Khanza memperhatikan lalu lalang jalanan. Hembusan angin diluar terasa memasuki pori-pori wajah dengan kaca mobil terbuka setengah. Sekalipun terasa dingin, Khanza lebih menyukai angin malam dibanding Air Conditioning. Lebih terasa menyejukkan.

Mobil masuk ke dalam parkiran hotel bintang lima. Berbagai macam jenis dan warna mobil sudah berajajar sejauh mata memandang. Ranz memarkirkan dibantu sang tukang parkir. Ia menghentikan mesin.

Khanza melepas sealbelt. Menunggu kunci pintu terbuka. Ranz masih menatap ke depan. Menerawang jauh kesana. Berbagai kendaraan, beroda empat melaju kencang melewatinya. Ada sesuatu dalam pikirannya. 

"Kak kenapa?" Tangan Khanza menyentuh pelan bahu Ranz. Ranz terkesiap.

"Eh no problem." Ranz membenarkan kerah pakaian dari kaca spion, menutupi kegugupan melanda.

"Yuk turun. Takutnya terlambat nih,"

"O-oke."

Keduanya masuk ke dalam ballroom hotel lantai 30 dengan jemari saling menaut satu sama lain. Di samping itu, ada dua manusia dengan nafas tertahan. Rona bagai tomat terlihat samar tertutupi temaramnya lampu. Mungkin, bagi mereka ini adalah acara pertama-kencan setelah pernikahan dadakan beberapa hari lalu.

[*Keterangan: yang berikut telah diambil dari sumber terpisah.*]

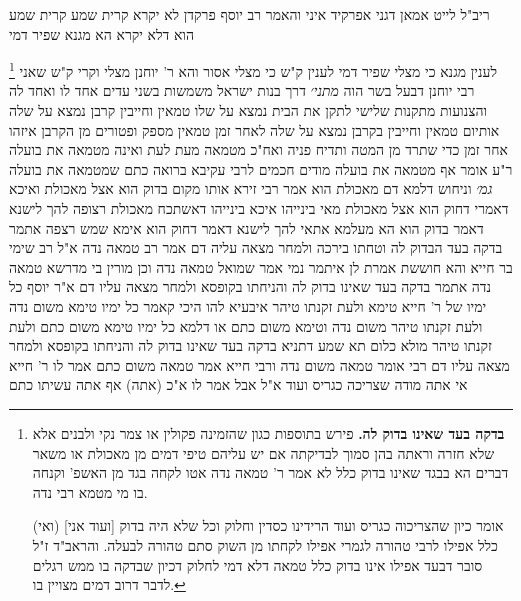 \documentclass[12pt, openany]{book}
\newcommand{\footnotecomment}[1]{
	\renewcommand\thefootnote{}
	\footnote{#1}}
\newcommand{\commenta}[1]{\footnotecomment{#1}}
\begin{document}
{ריב"ל לייט אמאן דגני אפרקיד איני והאמר רב יוסף פרקדן לא יקרא קרית שמע קרית שמע הוא דלא יקרא הא מגנא שפיר דמי 
\commenta{\textbf{בדקה בעד שאינו בדוק לה.} פירש בתוספות כגון שהזמינה פקולין או צמר נקי ולבנים אלא שלא חזרה וראתה בהן סמוך לבדיקתה אם יש עליהם טיפי דמים מן מאכולת או משאר דברים הא בבגד שאינו בדוק כלל לא אמר ר' טמאה נדה אטו לקחה בגד מן האשפ' וקנחה בו מי מטמא רבי נדה.\par (ואי) [ועוד אני] אומר כיון שהצריכוה כגריס ועוד הרידינו כסדין וחלוק וכל שלא היה בדוק כלל אפילו לרבי טהורה לגמרי אפילו לקחתו מן השוק סתם טהורה לבעלה. והראב"ד ז"ל סובר דבעד אפילו אינו בדוק כלל טמאה דלא דמי לחלוק דכיון שבדקה בו ממש רגלים לדבר דרוב דמים מצויין בו. }
לענין מגנא כי מצלי שפיר דמי לענין ק"ש כי מצלי אסור והא ר' יוחנן מצלי וקרי ק"ש שאני רבי יוחנן דבעל בשר הוה
{\large\emph{מתני׳}} דרך בנות ישראל משמשות בשני עדים אחד לו ואחד לה והצנועות מתקנות שלישי לתקן את הבית 
נמצא על שלו טמאין וחייבין קרבן נמצא על שלה אותיום טמאין וחייבין בקרבן נמצא על שלה לאחר זמן טמאין מספק ופטורים מן הקרבן 
איזהו אחר זמן כדי שתרד מן המטה ותדיח פניה ואח"כ מטמאה מעת לעת ואינה מטמאה את בועלה ר"ע אומר אף מטמאה את בועלה 
מודים חכמים לרבי עקיבא ברואה כתם שמטמאה את בועלה
{\large\emph{גמ׳}} וניחוש דלמא דם מאכולת הוא אמר רבי זירא אותו מקום בדוק הוא אצל מאכולת ואיכא דאמרי דחוק הוא אצל מאכולת 
מאי בינייהו איכא בינייהו דאשתכח מאכולת רצופה להך לישנא דאמר בדוק הוא הא מעלמא אתאי להך לישנא דאמר דחוק הוא אימא שמש רצפה 
אתמר בדקה בעד הבדוק לה וטחתו בירכה ולמחר מצאה עליה דם אמר רב טמאה נדה א"ל רב שימי בר חייא והא חוששת אמרת לן 
איתמר נמי אמר שמואל טמאה נדה וכן מורין בי מדרשא טמאה נדה 
אתמר בדקה בעד שאינו בדוק לה והניחתו בקופסא ולמחר מצאה עליו דם א"ר יוסף כל ימיו של ר' חייא טימא ולעת זקנתו טיהר 
איבעיא להו היכי קאמר כל ימיו טימא משום נדה ולעת זקנתו טיהר משום נדה וטימא משום כתם 
או דלמא כל ימיו טימא משום כתם ולעת זקנתו טיהר מולא כלום 
תא שמע דתניא בדקה בעד שאינו בדוק לה והניחתו בקופסא ולמחר מצאה עליו דם רבי אומר טמאה משום נדה ורבי חייא אמר טמאה משום כתם
אמר לו ר' חייא אי אתה מודה שצריכה כגריס ועוד א"ל אבל אמר לו א"כ (אתה) אף אתה עשיתו כתם 
}
\end{document}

"Kak, kayaknya kalau aku datang. Aku pasangan paling jelek deh," Khanza mengerucutkan bibir. Melihat pantulan dirinya di pintu alumunium lift. Menunggu pintu terbuka.

Ranz menghela nafas. Menahan rasa tak karuan dalam dada.

"Mau cantik kek. Mau jelek, kalau udah sah pasti aku bawa kemana-kemana,"

"Tapi kan kalau jelek nanti malu-maluin. Aku gak terlalu bisa make-up selain natural kak,"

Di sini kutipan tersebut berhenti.